[INPUT MATERIAL]
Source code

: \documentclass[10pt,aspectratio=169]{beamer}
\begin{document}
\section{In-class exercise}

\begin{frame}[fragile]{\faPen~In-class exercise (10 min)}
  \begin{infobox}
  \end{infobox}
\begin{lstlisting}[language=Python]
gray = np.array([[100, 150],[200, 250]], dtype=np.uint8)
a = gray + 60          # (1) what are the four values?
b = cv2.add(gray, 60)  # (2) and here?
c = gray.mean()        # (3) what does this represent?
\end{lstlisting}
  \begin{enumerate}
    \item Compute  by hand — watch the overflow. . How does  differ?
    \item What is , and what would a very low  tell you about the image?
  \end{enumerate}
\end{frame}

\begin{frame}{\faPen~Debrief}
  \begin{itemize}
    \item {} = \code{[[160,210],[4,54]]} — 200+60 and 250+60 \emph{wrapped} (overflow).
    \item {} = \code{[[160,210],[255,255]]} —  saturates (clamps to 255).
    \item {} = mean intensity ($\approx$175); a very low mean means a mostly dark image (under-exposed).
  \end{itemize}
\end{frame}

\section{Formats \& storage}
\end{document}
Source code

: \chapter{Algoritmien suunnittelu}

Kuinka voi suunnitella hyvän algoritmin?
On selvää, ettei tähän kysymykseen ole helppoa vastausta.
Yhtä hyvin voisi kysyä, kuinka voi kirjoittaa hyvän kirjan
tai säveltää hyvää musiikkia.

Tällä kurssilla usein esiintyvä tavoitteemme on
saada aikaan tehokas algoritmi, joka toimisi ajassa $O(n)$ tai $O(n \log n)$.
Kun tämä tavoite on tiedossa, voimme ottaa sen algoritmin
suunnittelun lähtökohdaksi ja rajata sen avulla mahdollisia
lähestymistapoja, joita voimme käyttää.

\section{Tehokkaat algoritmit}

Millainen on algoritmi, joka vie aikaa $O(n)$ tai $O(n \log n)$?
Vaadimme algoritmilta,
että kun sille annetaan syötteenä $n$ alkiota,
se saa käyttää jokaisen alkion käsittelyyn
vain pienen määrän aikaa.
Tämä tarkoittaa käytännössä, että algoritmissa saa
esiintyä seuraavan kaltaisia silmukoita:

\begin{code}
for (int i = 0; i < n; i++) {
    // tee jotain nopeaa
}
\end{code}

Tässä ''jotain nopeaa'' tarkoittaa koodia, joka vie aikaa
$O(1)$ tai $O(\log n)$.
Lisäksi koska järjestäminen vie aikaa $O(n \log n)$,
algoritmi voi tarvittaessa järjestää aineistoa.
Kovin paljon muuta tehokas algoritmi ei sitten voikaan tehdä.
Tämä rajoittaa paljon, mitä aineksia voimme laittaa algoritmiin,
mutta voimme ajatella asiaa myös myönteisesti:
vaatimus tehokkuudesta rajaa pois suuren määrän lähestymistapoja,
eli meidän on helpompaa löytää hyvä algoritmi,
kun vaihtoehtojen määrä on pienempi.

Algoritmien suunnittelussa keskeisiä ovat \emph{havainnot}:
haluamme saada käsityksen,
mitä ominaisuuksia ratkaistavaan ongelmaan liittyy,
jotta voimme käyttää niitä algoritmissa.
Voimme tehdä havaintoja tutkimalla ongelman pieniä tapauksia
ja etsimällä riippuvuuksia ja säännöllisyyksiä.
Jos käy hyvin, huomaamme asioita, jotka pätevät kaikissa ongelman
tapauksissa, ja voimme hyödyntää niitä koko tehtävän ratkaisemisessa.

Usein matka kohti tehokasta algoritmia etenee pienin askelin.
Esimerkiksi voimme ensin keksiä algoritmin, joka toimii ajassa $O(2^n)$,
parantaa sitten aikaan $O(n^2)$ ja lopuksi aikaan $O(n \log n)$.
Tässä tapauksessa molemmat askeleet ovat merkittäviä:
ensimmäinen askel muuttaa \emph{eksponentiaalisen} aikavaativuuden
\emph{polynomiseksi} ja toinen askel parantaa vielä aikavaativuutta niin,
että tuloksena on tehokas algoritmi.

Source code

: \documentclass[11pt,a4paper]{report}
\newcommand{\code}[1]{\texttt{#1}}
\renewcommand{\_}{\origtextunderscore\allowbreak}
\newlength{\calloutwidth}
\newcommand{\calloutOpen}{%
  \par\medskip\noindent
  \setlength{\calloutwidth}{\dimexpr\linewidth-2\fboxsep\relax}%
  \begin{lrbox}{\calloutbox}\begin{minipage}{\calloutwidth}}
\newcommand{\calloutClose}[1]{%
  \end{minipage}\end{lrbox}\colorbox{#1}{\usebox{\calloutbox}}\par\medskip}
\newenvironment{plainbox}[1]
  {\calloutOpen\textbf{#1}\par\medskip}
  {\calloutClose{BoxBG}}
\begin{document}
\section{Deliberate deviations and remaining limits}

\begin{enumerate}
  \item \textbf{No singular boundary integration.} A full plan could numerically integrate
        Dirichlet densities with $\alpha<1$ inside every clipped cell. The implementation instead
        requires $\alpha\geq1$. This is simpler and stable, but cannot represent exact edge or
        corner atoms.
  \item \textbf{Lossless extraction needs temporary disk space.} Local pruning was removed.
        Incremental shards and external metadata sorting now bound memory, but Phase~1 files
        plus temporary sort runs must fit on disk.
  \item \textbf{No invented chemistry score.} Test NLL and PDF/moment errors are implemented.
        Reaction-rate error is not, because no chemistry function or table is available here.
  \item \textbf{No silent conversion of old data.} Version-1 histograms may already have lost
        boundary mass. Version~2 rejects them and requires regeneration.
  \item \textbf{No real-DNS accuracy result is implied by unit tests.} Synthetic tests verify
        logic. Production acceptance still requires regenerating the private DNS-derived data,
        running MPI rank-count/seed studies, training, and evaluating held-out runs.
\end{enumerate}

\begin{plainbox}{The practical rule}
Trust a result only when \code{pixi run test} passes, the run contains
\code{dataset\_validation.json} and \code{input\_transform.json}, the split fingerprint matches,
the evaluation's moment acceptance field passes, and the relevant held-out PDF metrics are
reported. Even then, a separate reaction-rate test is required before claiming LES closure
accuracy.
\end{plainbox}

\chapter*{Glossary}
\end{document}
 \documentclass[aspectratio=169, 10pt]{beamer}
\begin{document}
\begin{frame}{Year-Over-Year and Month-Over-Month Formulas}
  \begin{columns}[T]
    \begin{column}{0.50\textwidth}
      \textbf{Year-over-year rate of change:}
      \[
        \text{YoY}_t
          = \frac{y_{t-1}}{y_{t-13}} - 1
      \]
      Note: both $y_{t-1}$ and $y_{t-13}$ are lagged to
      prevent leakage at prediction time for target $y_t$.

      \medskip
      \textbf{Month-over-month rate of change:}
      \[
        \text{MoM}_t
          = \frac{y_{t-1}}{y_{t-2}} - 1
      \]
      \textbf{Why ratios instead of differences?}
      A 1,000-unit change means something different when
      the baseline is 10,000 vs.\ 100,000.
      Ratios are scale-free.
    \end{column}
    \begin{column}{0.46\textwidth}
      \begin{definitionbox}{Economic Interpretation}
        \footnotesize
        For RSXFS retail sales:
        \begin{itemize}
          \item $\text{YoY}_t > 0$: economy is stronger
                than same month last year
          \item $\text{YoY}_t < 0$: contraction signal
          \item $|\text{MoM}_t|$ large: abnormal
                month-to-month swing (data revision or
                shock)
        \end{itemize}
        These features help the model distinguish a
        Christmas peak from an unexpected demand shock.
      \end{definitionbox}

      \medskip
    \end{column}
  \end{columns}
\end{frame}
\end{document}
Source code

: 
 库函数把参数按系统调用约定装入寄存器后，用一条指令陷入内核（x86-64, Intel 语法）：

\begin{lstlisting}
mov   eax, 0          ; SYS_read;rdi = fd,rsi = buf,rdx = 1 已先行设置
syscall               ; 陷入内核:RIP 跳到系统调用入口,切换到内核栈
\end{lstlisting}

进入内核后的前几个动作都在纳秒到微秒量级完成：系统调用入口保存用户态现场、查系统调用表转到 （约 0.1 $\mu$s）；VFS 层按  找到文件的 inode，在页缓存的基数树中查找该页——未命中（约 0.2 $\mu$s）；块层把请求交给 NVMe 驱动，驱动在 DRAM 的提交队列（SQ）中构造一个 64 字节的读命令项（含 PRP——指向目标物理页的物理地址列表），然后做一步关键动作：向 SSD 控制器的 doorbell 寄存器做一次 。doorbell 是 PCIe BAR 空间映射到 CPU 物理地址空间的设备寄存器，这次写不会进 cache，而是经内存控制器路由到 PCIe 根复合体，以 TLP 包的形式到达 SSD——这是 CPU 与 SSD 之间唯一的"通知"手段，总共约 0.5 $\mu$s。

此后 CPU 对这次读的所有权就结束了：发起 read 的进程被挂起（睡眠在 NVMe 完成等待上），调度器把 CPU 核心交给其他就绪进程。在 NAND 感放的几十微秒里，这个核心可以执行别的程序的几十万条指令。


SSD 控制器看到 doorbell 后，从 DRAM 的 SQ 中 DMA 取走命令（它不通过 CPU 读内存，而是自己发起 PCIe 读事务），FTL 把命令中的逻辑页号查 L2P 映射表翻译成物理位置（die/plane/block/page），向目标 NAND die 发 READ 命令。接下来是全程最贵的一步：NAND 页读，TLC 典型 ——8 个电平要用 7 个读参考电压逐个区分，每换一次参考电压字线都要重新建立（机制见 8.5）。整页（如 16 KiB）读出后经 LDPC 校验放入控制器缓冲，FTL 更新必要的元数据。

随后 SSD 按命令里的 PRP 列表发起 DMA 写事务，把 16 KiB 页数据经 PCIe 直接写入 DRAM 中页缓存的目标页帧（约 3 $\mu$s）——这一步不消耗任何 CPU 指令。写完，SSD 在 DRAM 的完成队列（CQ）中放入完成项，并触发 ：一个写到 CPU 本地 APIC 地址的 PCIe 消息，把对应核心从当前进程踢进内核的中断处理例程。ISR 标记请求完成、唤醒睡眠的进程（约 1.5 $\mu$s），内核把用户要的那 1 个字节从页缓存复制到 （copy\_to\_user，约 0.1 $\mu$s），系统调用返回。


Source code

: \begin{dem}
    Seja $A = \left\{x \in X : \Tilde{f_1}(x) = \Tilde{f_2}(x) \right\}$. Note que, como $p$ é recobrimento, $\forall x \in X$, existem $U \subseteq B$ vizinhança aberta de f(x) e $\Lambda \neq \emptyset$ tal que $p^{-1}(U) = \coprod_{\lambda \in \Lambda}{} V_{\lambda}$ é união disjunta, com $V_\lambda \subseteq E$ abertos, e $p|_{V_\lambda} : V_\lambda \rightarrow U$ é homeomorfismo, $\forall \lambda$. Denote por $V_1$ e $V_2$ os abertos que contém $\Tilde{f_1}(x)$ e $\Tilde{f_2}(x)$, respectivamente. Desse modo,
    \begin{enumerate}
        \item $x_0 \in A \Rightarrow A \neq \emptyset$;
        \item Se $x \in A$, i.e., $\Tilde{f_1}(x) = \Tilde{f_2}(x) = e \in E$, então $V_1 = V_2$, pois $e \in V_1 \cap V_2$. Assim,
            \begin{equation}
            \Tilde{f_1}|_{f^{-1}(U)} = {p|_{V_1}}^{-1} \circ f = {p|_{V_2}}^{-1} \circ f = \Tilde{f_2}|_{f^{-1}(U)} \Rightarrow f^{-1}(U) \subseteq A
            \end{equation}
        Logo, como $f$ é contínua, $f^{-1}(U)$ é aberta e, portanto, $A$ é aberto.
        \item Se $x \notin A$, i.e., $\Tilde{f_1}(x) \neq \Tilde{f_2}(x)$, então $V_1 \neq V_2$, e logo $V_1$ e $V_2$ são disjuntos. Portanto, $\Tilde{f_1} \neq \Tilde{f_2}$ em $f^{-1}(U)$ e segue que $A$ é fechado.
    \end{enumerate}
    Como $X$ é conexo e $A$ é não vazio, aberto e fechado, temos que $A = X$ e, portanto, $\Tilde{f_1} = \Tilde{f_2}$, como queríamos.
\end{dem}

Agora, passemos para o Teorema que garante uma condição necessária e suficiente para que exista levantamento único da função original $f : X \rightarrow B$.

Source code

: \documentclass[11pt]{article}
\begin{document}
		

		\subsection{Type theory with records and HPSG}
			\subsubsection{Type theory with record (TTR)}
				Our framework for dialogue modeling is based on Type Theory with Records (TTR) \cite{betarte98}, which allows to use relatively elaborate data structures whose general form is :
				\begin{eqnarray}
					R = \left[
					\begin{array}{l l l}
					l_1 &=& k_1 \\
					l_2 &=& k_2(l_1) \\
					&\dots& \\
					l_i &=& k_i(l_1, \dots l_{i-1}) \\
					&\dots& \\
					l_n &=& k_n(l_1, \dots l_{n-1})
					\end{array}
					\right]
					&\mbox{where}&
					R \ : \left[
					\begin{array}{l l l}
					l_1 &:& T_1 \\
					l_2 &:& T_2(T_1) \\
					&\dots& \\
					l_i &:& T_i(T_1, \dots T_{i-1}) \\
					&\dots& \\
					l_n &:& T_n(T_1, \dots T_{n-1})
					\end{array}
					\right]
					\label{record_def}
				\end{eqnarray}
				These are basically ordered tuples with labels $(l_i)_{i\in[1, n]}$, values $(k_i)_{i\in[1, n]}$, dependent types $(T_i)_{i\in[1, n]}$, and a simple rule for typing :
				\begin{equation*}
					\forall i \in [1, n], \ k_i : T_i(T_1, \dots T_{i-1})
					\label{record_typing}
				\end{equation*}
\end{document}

[PROBLEM DETAILS] From the material above, retype precisely the lines between the line holding "Lisäksi koska järjestäminen" and the line holding "ja toinen askel", inclusive, and nothing beyond them.

[WRITTEN SOLUTION]
Lisäksi koska järjestäminen vie aikaa $O(n \log n)$,
algoritmi voi tarvittaessa järjestää aineistoa.
Kovin paljon muuta tehokas algoritmi ei sitten voikaan tehdä.
Tämä rajoittaa paljon, mitä aineksia voimme laittaa algoritmiin,
mutta voimme ajatella asiaa myös myönteisesti:
vaatimus tehokkuudesta rajaa pois suuren määrän lähestymistapoja,
eli meidän on helpompaa löytää hyvä algoritmi,
kun vaihtoehtojen määrä on pienempi.

Algoritmien suunnittelussa keskeisiä ovat \emph{havainnot}:
haluamme saada käsityksen,
mitä ominaisuuksia ratkaistavaan ongelmaan liittyy,
jotta voimme käyttää niitä algoritmissa.
Voimme tehdä havaintoja tutkimalla ongelman pieniä tapauksia
ja etsimällä riippuvuuksia ja säännöllisyyksiä.
Jos käy hyvin, huomaamme asioita, jotka pätevät kaikissa ongelman
tapauksissa, ja voimme hyödyntää niitä koko tehtävän ratkaisemisessa.

Usein matka kohti tehokasta algoritmia etenee pienin askelin.
Esimerkiksi voimme ensin keksiä algoritmin, joka toimii ajassa $O(2^n)$,
parantaa sitten aikaan $O(n^2)$ ja lopuksi aikaan $O(n \log n)$.
Tässä tapauksessa molemmat askeleet ovat merkittäviä:
ensimmäinen askel muuttaa \emph{eksponentiaalisen} aikavaativuuden
\emph{polynomiseksi} ja toinen askel parantaa vielä aikavaativuutta niin,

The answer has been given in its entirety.